----- DATASET RECORDS
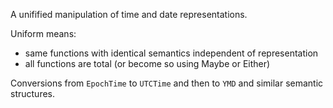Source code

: A unifified manipulation of time and date representations.

Uniform means:
- same functions with identical semantics independent of representation
- all functions are total (or become so using Maybe or Either)

Conversions from `EpochTime` to `UTCTime` and then to `YMD` and similar semantic structures. 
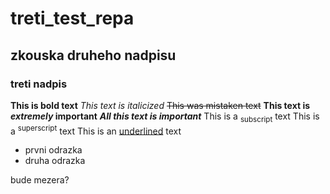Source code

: # treti_test_repa
## zkouska druheho nadpisu
### treti nadpis
**This is bold text**
_This text is italicized_
~~This was mistaken text~~
**This text is _extremely_ important**
***All this text is important***
This is a <sub>subscript</sub> text
This is a <sup>superscript</sup> text
This is an <ins>underlined</ins> text
- prvni odrazka
- druha odrazka

bude mezera?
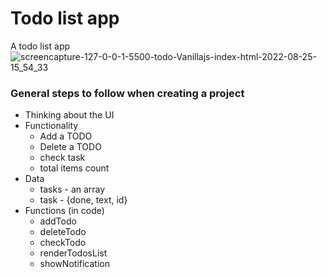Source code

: # Todo list app
A todo list app
![screencapture-127-0-0-1-5500-todo-Vanillajs-index-html-2022-08-25-15_54_33](https://user-images.githubusercontent.com/93216297/186640946-5bafe3c3-9d3c-4e1e-8d47-d9bef913b455.png)


### General steps to follow when creating a project

- Thinking about the UI
- Functionality
	- Add a TODO
	- Delete a TODO
	- check task
	- total items count
- Data
	- tasks - an array
	- task - {done, text, id}
- Functions (in code)
	- addTodo
	- deleteTodo
	- checkTodo
	- renderTodosList
	- showNotification
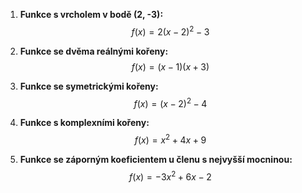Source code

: 1. **Funkce s vrcholem v bodě (2, -3):**
   $$ f(x) = 2(x-2)^2 - 3 $$

2. **Funkce se dvěma reálnými kořeny:**
   $$ f(x) = (x-1)(x+3) $$

3. **Funkce se symetrickými kořeny:**
   $$ f(x) = (x-2)^2 - 4 $$

4. **Funkce s komplexními kořeny:**
   $$ f(x) = x^2 + 4x + 9 $$

5. **Funkce se záporným koeficientem u členu s nejvyšší mocninou:**
   $$ f(x) = -3x^2 + 6x - 2 $$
----------
| TASK ITEM |
Exactly the lines from the one holding "is _extremely_ important**" through the last line of the entries must be set down, with nothing added and no pictures.

| EXPECTED ANSWER |
**This text is _extremely_ important**
***All this text is important***
This is a <sub>subscript</sub> text
This is a <sup>superscript</sup> text
This is an <ins>underlined</ins> text
- prvni odrazka
- druha odrazka

bude mezera?
Source code

: # Todo list app
A todo list app
![screencapture-127-0-0-1-5500-todo-Vanillajs-index-html-2022-08-25-15_54_33](https://user-images.githubusercontent.com/93216297/186640946-5bafe3c3-9d3c-4e1e-8d47-d9bef913b455.png)


### General steps to follow when creating a project

- Thinking about the UI
- Functionality
	- Add a TODO
	- Delete a TODO
	- check task
	- total items count
- Data
	- tasks - an array
	- task - {done, text, id}
- Functions (in code)
	- addTodo
	- deleteTodo
	- checkTodo
	- renderTodosList
	- showNotification
Source code

: 1. **Funkce s vrcholem v bodě (2, -3):**
   $$ f(x) = 2(x-2)^2 - 3 $$

2. **Funkce se dvěma reálnými kořeny:**
   $$ f(x) = (x-1)(x+3) $$

3. **Funkce se symetrickými kořeny:**
   $$ f(x) = (x-2)^2 - 4 $$

4. **Funkce s komplexními kořeny:**
   $$ f(x) = x^2 + 4x + 9 $$

5. **Funkce se záporným koeficientem u členu s nejvyšší mocninou:**
   $$ f(x) = -3x^2 + 6x - 2 $$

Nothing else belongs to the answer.